▶ [RECORDED INFORMATION]
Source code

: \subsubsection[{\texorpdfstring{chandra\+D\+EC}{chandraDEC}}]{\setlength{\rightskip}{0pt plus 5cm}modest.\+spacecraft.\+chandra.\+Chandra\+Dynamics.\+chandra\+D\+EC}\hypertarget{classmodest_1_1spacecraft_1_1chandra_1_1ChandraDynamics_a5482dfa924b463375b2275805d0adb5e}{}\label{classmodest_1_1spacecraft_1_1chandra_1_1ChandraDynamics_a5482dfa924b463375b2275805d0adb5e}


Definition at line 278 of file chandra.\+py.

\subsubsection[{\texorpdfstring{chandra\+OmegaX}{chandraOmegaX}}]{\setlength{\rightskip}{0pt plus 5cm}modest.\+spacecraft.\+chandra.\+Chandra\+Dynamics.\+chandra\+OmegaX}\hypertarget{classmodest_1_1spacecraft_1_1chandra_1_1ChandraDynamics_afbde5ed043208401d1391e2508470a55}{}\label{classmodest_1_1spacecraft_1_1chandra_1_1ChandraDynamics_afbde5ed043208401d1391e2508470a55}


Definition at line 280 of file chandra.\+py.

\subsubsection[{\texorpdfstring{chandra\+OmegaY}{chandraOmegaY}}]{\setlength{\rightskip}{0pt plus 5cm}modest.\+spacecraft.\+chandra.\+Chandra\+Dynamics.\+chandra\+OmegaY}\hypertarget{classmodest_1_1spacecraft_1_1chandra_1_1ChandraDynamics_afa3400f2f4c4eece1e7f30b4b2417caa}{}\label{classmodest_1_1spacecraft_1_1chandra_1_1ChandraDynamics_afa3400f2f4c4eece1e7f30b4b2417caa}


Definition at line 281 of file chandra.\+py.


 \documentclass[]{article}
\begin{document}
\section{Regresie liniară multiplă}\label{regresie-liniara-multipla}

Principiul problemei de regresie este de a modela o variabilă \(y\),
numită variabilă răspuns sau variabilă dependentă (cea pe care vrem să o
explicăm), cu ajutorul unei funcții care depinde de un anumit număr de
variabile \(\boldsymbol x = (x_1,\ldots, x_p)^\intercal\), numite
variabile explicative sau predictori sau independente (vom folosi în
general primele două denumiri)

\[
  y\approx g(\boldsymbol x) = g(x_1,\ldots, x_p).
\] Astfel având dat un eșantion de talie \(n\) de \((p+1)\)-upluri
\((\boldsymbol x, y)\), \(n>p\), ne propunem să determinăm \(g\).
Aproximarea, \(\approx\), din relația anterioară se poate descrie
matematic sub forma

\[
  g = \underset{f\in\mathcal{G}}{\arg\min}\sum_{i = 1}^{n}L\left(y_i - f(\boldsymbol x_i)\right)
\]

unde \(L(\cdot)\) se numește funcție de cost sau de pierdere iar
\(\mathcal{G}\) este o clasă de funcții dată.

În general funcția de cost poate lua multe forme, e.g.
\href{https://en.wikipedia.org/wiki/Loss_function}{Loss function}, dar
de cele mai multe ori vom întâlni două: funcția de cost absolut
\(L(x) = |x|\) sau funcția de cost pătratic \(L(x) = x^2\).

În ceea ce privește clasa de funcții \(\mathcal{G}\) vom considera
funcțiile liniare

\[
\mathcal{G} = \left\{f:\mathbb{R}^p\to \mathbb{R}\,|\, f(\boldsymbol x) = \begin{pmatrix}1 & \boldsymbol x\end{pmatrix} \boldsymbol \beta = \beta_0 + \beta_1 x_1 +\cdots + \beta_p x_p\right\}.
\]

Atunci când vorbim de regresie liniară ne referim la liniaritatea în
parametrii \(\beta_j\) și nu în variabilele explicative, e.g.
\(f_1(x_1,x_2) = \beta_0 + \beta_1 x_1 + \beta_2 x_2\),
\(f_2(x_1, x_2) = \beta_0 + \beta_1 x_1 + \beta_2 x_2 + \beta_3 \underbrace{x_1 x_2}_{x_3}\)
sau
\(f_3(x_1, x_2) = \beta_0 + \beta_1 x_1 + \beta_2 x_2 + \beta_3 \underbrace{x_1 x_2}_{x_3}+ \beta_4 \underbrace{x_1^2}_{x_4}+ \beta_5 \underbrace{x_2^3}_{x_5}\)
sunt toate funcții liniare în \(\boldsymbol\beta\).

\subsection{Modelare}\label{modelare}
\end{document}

▶ [WHAT YOU ARE ASKED TO DO]
Only the lines containing the string "Definition" are needed; pull them out of the records.

▶ [RESPONSE BOX]
Definition at line 278 of file chandra.\+py.
Definition at line 280 of file chandra.\+py.
Definition at line 281 of file chandra.\+py.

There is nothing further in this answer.